Editor's Corner: Stark Law overhaul long overdue

headshot of Evan Sweeney
Everyone has that closet in their house--the one that’s full of a wide assortment of possessions that lost their functionality a long time ago. And yet you keep adding things to it.

“I’m sure I’ll use that old exercise equipment again,” you think to yourself. “I’ll just put it here for now.”

You know the drill. You don’t use it again. It sits in your closet, gathering dust with the other useless nick-knacks until one day the urge strikes (i.e. when you move) to just throw it all away.

The Stark Law has become that cluttered closet in need of a good purge.

Other experts have made different comparisons. During a Senate Committee testimony last week, Troy Barsky, a partner with Crowell & Moring LLP--a man who once oversaw Stark Law policy for the Department of Health and Human Services--called the law “a tortured web of confusing standards.”

During the same hearing, Ronald Paulus, M.D., president and CEO of Mission Health System, said the law “creates a choking fog of uncertainty."
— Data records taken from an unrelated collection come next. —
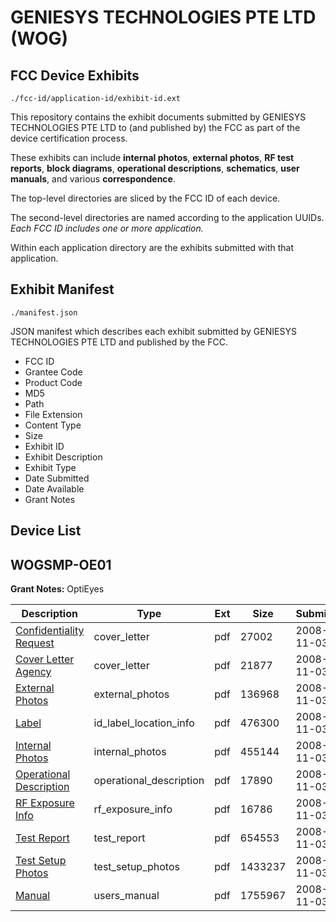 # GENIESYS TECHNOLOGIES PTE LTD (WOG)
## FCC Device Exhibits

```
./fcc-id/application-id/exhibit-id.ext
```

This repository contains the exhibit documents submitted by GENIESYS TECHNOLOGIES PTE LTD to (and published by) the FCC as part of the device certification process.

These exhibits can include **internal photos**, **external photos**, **RF test reports**, **block diagrams**, **operational descriptions**, **schematics**, **user manuals**, and various **correspondence**.

The top-level directories are sliced by the FCC ID of each device.

The second-level directories are named according to the application UUIDs. *Each FCC ID includes one or more application.*

Within each application directory are the exhibits submitted with that application. 

## Exhibit Manifest

```
./manifest.json
```

JSON manifest which describes each exhibit submitted by GENIESYS TECHNOLOGIES PTE LTD and published by the FCC.

- FCC ID
- Grantee Code
- Product Code
- MD5
- Path
- File Extension
- Content Type
- Size
- Exhibit ID
- Exhibit Description
- Exhibit Type
- Date Submitted
- Date Available
- Grant Notes

## Device List
## WOGSMP-OE01
**Grant Notes:** OptiEyes

| Description | Type | Ext | Size | Submitted | Available |
| ----------- | ---- | --- | ---- | --------- | --------- |
| [Confidentiality Request](WOGSMP-OE01/da20c17061c6d9fb6a7ba1cb4b9943a4/1025241.pdf) | cover_letter | pdf | 27002 | 2008-11-03 | 2008-11-03 |
| [Cover Letter Agency](WOGSMP-OE01/da20c17061c6d9fb6a7ba1cb4b9943a4/1025242.pdf) | cover_letter | pdf | 21877 | 2008-11-03 | 2008-11-03 |
| [External Photos](WOGSMP-OE01/da20c17061c6d9fb6a7ba1cb4b9943a4/1025232.pdf) | external_photos | pdf | 136968 | 2008-11-03 | 2008-11-03 |
| [Label](WOGSMP-OE01/da20c17061c6d9fb6a7ba1cb4b9943a4/1025233.pdf) | id_label_location_info | pdf | 476300 | 2008-11-03 | 2008-11-03 |
| [Internal Photos](WOGSMP-OE01/da20c17061c6d9fb6a7ba1cb4b9943a4/1025234.pdf) | internal_photos | pdf | 455144 | 2008-11-03 | 2008-11-03 |
| [Operational Description](WOGSMP-OE01/da20c17061c6d9fb6a7ba1cb4b9943a4/1025235.pdf) | operational_description | pdf | 17890 | 2008-11-03 | 2008-11-03 |
| [RF Exposure Info](WOGSMP-OE01/da20c17061c6d9fb6a7ba1cb4b9943a4/1025240.pdf) | rf_exposure_info | pdf | 16786 | 2008-11-03 | 2008-11-03 |
| [Test Report](WOGSMP-OE01/da20c17061c6d9fb6a7ba1cb4b9943a4/1025237.pdf) | test_report | pdf | 654553 | 2008-11-03 | 2008-11-03 |
| [Test Setup Photos](WOGSMP-OE01/da20c17061c6d9fb6a7ba1cb4b9943a4/1025238.pdf) | test_setup_photos | pdf | 1433237 | 2008-11-03 | 2008-11-03 |
| [Manual](WOGSMP-OE01/da20c17061c6d9fb6a7ba1cb4b9943a4/1025239.pdf) | users_manual | pdf | 1755967 | 2008-11-03 | 2008-11-03 |
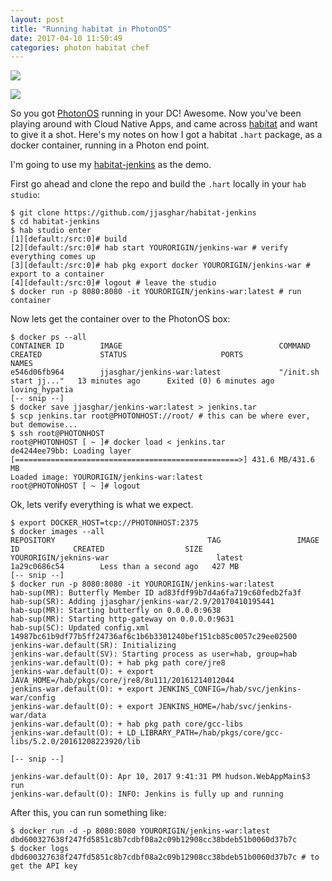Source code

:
 ```yaml
---
layout: post
title: "Running habitat in PhotonOS"
date: 2017-04-10 11:50:49
categories: photon habitat chef
---
```


![](https://camo.githubusercontent.com/4d4cc8eedee941e882dc521eb37dd354c6beca20/687474703a2f2f73746f726167652e676f6f676c65617069732e636f6d2f70726f6a6563742d70686f746f6e2f766d772d6c6f676f2d70686f746f6e2e737667)

![](https://avatars1.githubusercontent.com/u/18171698?v=3&s=200)


So you got [PhotonOS][photon] running in your DC! Awesome. Now you've been playing around with Cloud
Native Apps, and came across [habitat][habitat] and want to give it a shot. Here's my notes
on how I got a habitat `.hart` package, as a docker container, running in a Photon end point.

I'm going to use my [habitat-jenkins][jenkins] as the demo.

First go ahead and clone the repo and build the `.hart` locally in your `hab studio`:

```shell
$ git clone https://github.com/jjasghar/habitat-jenkins
$ cd habitat-jenkins
$ hab studio enter
[1][default:/src:0]# build
[2][default:/src:0]# hab start YOURORIGIN/jenkins-war # verify everything comes up
[3][default:/src:0]# hab pkg export docker YOURORIGIN/jenkins-war # export to a container
[4][default:/src:0]# logout # leave the studio
$ docker run -p 8080:8080 -it YOURORIGIN/jenkins-war:latest # run container
```

Now lets get the container over to the PhotonOS box:

```shell
$ docker ps --all
CONTAINER ID        IMAGE                                   COMMAND                  CREATED             STATUS                     PORTS               NAMES
e546d06fb964        jjasghar/jenkins-war:latest             "/init.sh start jj..."   13 minutes ago      Exited (0) 6 minutes ago                       loving_hypatia
[-- snip --]
$ docker save jjasghar/jenkins-war:latest > jenkins.tar
$ scp jenkins.tar root@PHOTONHOST://root/ # this can be where ever, but demowise...
$ ssh root@PHOTONHOST
root@PHOTONHOST [ ~ ]# docker load < jenkins.tar
de4244ee79bb: Loading layer [==================================================>] 431.6 MB/431.6 MB
Loaded image: YOURORIGIN/jenkins-war:latest
root@PHOTONHOST [ ~ ]# logout
```

Ok, lets verify everything is what we expect.

```shell
$ export DOCKER_HOST=tcp://PHOTONHOST:2375
$ docker images --all
REPOSITORY                                  TAG                 IMAGE ID            CREATED                  SIZE
YOURORIGIN/jeknins-war                        latest              1a29c0686c54        Less than a second ago   427 MB
[-- snip --]
$ docker run -p 8080:8080 -it YOURORIGIN/jenkins-war:latest
hab-sup(MR): Butterfly Member ID ad83fdf99b7d4a6fa719c60fedb2fa3f
hab-sup(SR): Adding jjasghar/jenkins-war/2.9/20170410195441
hab-sup(MR): Starting butterfly on 0.0.0.0:9638
hab-sup(MR): Starting http-gateway on 0.0.0.0:9631
hab-sup(SC): Updated config.xml 14987bc61b9df77b5ff24736af6c1b6b3301240bef151cb85c0057c29ee02500
jenkins-war.default(SR): Initializing
jenkins-war.default(SV): Starting process as user=hab, group=hab
jenkins-war.default(O): + hab pkg path core/jre8
jenkins-war.default(O): + export JAVA_HOME=/hab/pkgs/core/jre8/8u111/20161214012044
jenkins-war.default(O): + export JENKINS_CONFIG=/hab/svc/jenkins-war/config
jenkins-war.default(O): + export JENKINS_HOME=/hab/svc/jenkins-war/data
jenkins-war.default(O): + hab pkg path core/gcc-libs
jenkins-war.default(O): + LD_LIBRARY_PATH=/hab/pkgs/core/gcc-libs/5.2.0/20161208223920/lib

[-- snip --]

jenkins-war.default(O): Apr 10, 2017 9:41:31 PM hudson.WebAppMain$3 run
jenkins-war.default(O): INFO: Jenkins is fully up and running
```

After this, you can run something like:

```shell
$ docker run -d -p 8080:8080 YOURORIGIN/jenkins-war:latest
dbd600327638f247fd5851c8b7cdbf08a2c09b12908cc38bdeb51b0060d37b7c
$ docker logs dbd600327638f247fd5851c8b7cdbf08a2c09b12908cc38bdeb51b0060d37b7c # to get the API key
```

[habitat]: https://www.habitat.sh/
[photon]: https://vmware.github.io/photon/
[jenkins]: https://github.com/jjasghar/habitat-jenkins
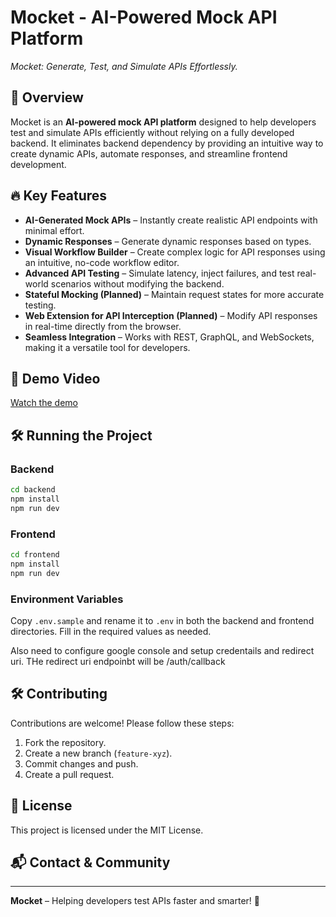 # Mocket - AI-Powered Mock API Platform

*Mocket: Generate, Test, and Simulate APIs Effortlessly.*

## 🚀 Overview

Mocket is an **AI-powered mock API platform** designed to help developers test and simulate APIs efficiently without relying on a fully developed backend. It eliminates backend dependency by providing an intuitive way to create dynamic APIs, automate responses, and streamline frontend development.

## 🔥 Key Features

- **AI-Generated Mock APIs** – Instantly create realistic API endpoints with minimal effort.
- **Dynamic Responses** –  Generate dynamic responses based on types.
- **Visual Workflow Builder** – Create complex logic for API responses using an intuitive, no-code workflow editor.
- **Advanced API Testing** – Simulate latency, inject failures, and test real-world scenarios without modifying the backend.
- **Stateful Mocking (Planned)** – Maintain request states for more accurate testing.
- **Web Extension for API Interception (Planned)** – Modify API responses in real-time directly from the browser.
- **Seamless Integration** – Works with REST, GraphQL, and WebSockets, making it a versatile tool for developers.

## 🎥 Demo Video

[Watch the demo](https://www.loom.com/share/c4944b8eb8d34c26aa48fe186f502915?sid=11ef95a1-c75b-4adf-8896-23b2afafbfd4)

## 🛠️ Running the Project

### Backend
```sh
cd backend
npm install
npm run dev
```

### Frontend
```sh
cd frontend
npm install
npm run dev
```

### Environment Variables

Copy `.env.sample` and rename it to `.env` in both the backend and frontend directories. Fill in the required values as needed.

Also need to configure google console and setup credentails and redirect uri.
THe redirect uri endpoinbt will be /auth/callback

## 🛠️ Contributing

Contributions are welcome! Please follow these steps:

1. Fork the repository.
2. Create a new branch (`feature-xyz`).
3. Commit changes and push.
4. Create a pull request.

## 📝 License

This project is licensed under the MIT License.

## 📬 Contact & Community

<!-- - **Website:** [www.mocket.com](https://www.mocket.com) -->
<!-- - **LinkedIn:** [Mocket](https://www.linkedin.com/company/themocket) -->
<!-- - **Discord:** [Join Our Community](https://discord.gg/mocket) -->

---

**Mocket** – Helping developers test APIs faster and smarter! 🚀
Last year, Judge James A. Wynn of the U.S. of Appeals for the Fourth Circuit called the law a “booby trap rigged with strict liability and potentially ruinous exposure,” after begrudgingly affirming the verdict in what has become the infamous Tuomey Healthcare case.
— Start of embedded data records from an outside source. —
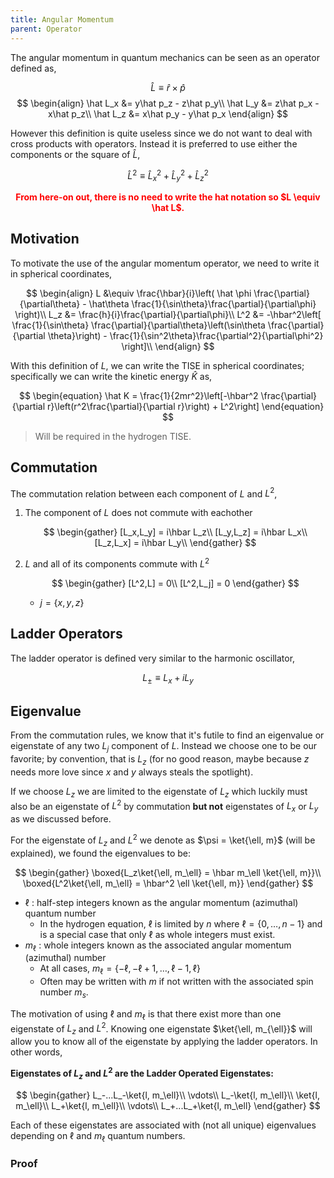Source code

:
 ```yaml
---
title: Angular Momentum
parent: Operator
---
```


The angular momentum in quantum mechanics can be seen as an operator defined as,

$$\begin{equation}
    \hat{L} \equiv \hat r \times \hat p
\end{equation}$$
$$
\begin{align}
    \hat L_x &= y\hat p_z - z\hat p_y\\
    \hat L_y &= z\hat p_x - x\hat p_z\\
    \hat L_z &= x\hat p_y - y\hat p_x
\end{align}
$$

However this definition is quite useless since we do not want to deal with cross products with operators. Instead it is preferred to use either the components or the square of $\hat L$,

$$
\begin{equation}
    \hat L^2 \equiv \hat L_x^2 + \hat L_y^2 + \hat L_z^2
\end{equation}
$$

<center style="color:red; font-weight:bold"> From here-on out, there is no need to write the hat notation so $L \equiv \hat L$. </center>

## Motivation
To motivate the use of the angular momentum operator, we need to write it in spherical coordinates,

$$
\begin{align}
    L &\equiv \frac{\hbar}{i}\left( \hat \phi \frac{\partial}{\partial\theta} - \hat\theta \frac{1}{\sin\theta}\frac{\partial}{\partial\phi} \right)\\
    L_z &= \frac{h}{i}\frac{\partial}{\partial\phi}\\
    L^2 &= -\hbar^2\left[ \frac{1}{\sin\theta} \frac{\partial}{\partial\theta}\left(\sin\theta \frac{\partial}{\partial \theta}\right) - \frac{1}{\sin^2\theta}\frac{\partial^2}{\partial\phi^2} \right]\\
\end{align}
$$

With this definition of $L$, we can write the TISE in spherical coordinates; specifically we can write the kinetic energy $\hat K$ as,

$$
\begin{equation}
    \hat K = \frac{1}{2mr^2}\left[-\hbar^2 \frac{\partial}{\partial r}\left(r^2\frac{\partial}{\partial r}\right) + L^2\right]
\end{equation}
$$

> Will be required in the hydrogen TISE.

## Commutation
The commutation relation between each component of $L$ and $L^2$,

1. The component of $L$ does not commute with eachother
    
    $$
    \begin{gather}
        [L_x,L_y] = i\hbar L_z\\
        [L_y,L_z] = i\hbar L_x\\
        [L_z,L_x] = i\hbar L_y\\
    \end{gather}
    $$

2. $L$ and all of its components commute with $L^2$

    $$
    \begin{gather}
        [L^2,L] = 0\\
        [L^2,L_j] = 0
    \end{gather}
    $$

    * $j = \{x,y,z\}$ 

## Ladder Operators
The ladder operator is defined very similar to the harmonic oscillator,

$$
\begin{equation}
    L_\pm \equiv L_x + iL_y
\end{equation}
$$

## Eigenvalue
From the commutation rules, we know that it's futile to find an eigenvalue or eigenstate of any two $L_j$ component of $L$. Instead we choose one to be our favorite; by convention, that is $L_z$ (for no good reason, maybe because $z$ needs more love since $x$ and $y$ always steals the spotlight).

If we choose $L_z$ we are limited to the eigenstate of $L_z$ which luckily must also be an eigenstate of $L^2$ by commutation **but not** eigenstates of $L_x$ or $L_y$ as we discussed before.

For the eigenstate of $L_z$ and $L^2$ we denote as $\psi = \ket{\ell, m}$ (will be explained), we found the eigenvalues to be:

$$
\begin{gather}
    \boxed{L_z\ket{\ell, m_\ell} = \hbar m_\ell \ket{\ell, m}}\\
    \boxed{L^2\ket{\ell, m_\ell} = \hbar^2 \ell \ket{\ell, m}}
\end{gather}
$$

* $\ell$ : half-step integers known as the angular momentum (azimuthal) quantum number
    * In the hydrogen equation, $\ell$ is limited by $n$ where $\ell = \{0, \ldots,n-1\}$ and is a special case that only $\ell$ as whole integers must exist.
* $m_\ell$ : whole integers known as the associated angular momentum (azimuthal) number
    * At all cases, $m_\ell = \{-\ell, -\ell + 1, \ldots, \ell - 1, \ell\}$
    * Often may be written with $m$ if not written with the associated spin number $m_s$.

The motivation of using $\ell$ and $m_\ell$ is that there exist more than one eigenstate of $L_z$ and $L^2$. Knowing one eigenstate $\ket{\ell, m_{\ell}}$ will allow you to know all of the eigenstate by applying the ladder operators. In other words,

**Eigenstates of $L_z$ and $L^2$ are the Ladder Operated Eigenstates:**

$$ 
\begin{gather}
    L_-...L_-\ket{l, m_\ell}\\
    \vdots\\
    L_-\ket{l, m_\ell}\\
    \ket{l, m_\ell}\\
    L_+\ket{l, m_\ell}\\
    \vdots\\
    L_+...L_+\ket{l, m_\ell}
\end{gather}
$$

Each of these eigenstates are associated with (not all unique) eigenvalues depending on $\ell$ and $m_\ell$ quantum numbers.

### Proof


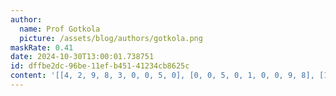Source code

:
 ```yaml
---
author:
  name: Prof Gotkola
  picture: /assets/blog/authors/gotkola.png
maskRate: 0.41
date: 2024-10-30T13:00:01.738751
id: dffbe2dc-96be-11ef-b451-41234cb8625c
content: '[[4, 2, 9, 8, 3, 0, 0, 5, 0], [0, 0, 5, 0, 1, 0, 0, 9, 8], [1, 6, 8, 0, 7, 5, 3, 0, 0], [5, 4, 6, 0, 2, 8, 9, 3, 1], [9, 1, 0, 0, 6, 0, 0, 0, 4], [3, 8, 0, 0, 4, 0, 5, 0, 6], [8, 0, 0, 0, 0, 0, 2, 0, 3], [2, 7, 1, 0, 0, 4, 8, 0, 0], [6, 9, 3, 0, 8, 7, 4, 1, 0]]'
---
```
These are harsh descriptions, especially when you consider the fact that the Stark Law was supposed to provide a “bright line test” that would limit physician self-referrals. Now it is marred with dozens of complicated exceptions.

The “bright line” needs a new bulb.

The argument for a full repeal of the Stark Law--or at least a significant overhaul--is growing stronger. The American Hospital Association recently released seven ways the Stark Law hinders care transformation. At the same time, a comprehensive report by the majority staff with the Senate Finance Committee indicated that compliance with the law is becoming even more challenging as value-based payments take over the industry.

These concerns have been building for some time. In 2009, the American Health Lawyers Association convened 16 Stark Law experts to discuss some of the challenges created by the law. Even then, experts were lamenting the implications of Stark Law on new payment models.

In a 2010 paper authored by Paula Tironi, assistant general counsel of the American Dental Association, pointed out that even in instances where a hospital discovers it has violated the Stark Law, there is no mechanism for self-reporting, and the Centers for Medicare & Medicaid Services can offer almost no leeway. Even an “inadvertent minor oversight such as omitting a signatory to a written agreement” would leave the hospital on the hook for all claims tied to that physician.

Here’s the other problematic feature of the Stark Law: Unlike its sibling, the Anti-Kickback Statute, Stark Law is a strict liability statute, which means intent is immaterial. Ticky-tack violations can quickly escalate to multi-million dollar fines.

This creates a nightmare scenario for healthcare attorneys that are tasked with providing legal guidance to providers, and the Tuomey case encapsulates this perfectly. In an effort to stem potential losses associated with surgeons moving to off-site surgery centers, the system entered into part-time employment contracts with those surgeons. In addition to seeking advice from its in-house counsel, the provider also enlisted the help of a national consulting firm that specialized in physician compensation, Richard Kusserow, the former inspector general for HHS, as well as an attorney with Hall Render, all of whom signed off on the arrangement.

But the hospital failed to heed the advice of one other expert: Kevin McAnaney, the former chief of the industry guidance branch of HHS, who wrote a substantial portion of the Stark Law. He told the provider that the agreements presented “red flags” and would be an easy victory for government prosecutors. For that, Tuomey endured a long, arduous legal battle, paid $72.4 million in fines, and was sold off to Palmetto Health in Columbia, South Carolina.

There was a time, in the 1970s and 80s, when the Stark Law was necessary. At that time, physician ownership in clinical laboratories fostered legitimate concerns about the impact of self-referrals. Although ownership and self-referral arrangements are still important from a fraud perspective, nearly four decades later, the healthcare payment landscape is vastly different. At this point, the Stark Law is a regulatory annoyance at best, and legitimate impediment to progress at worst.

Put another way, it’s time to clean out the closet.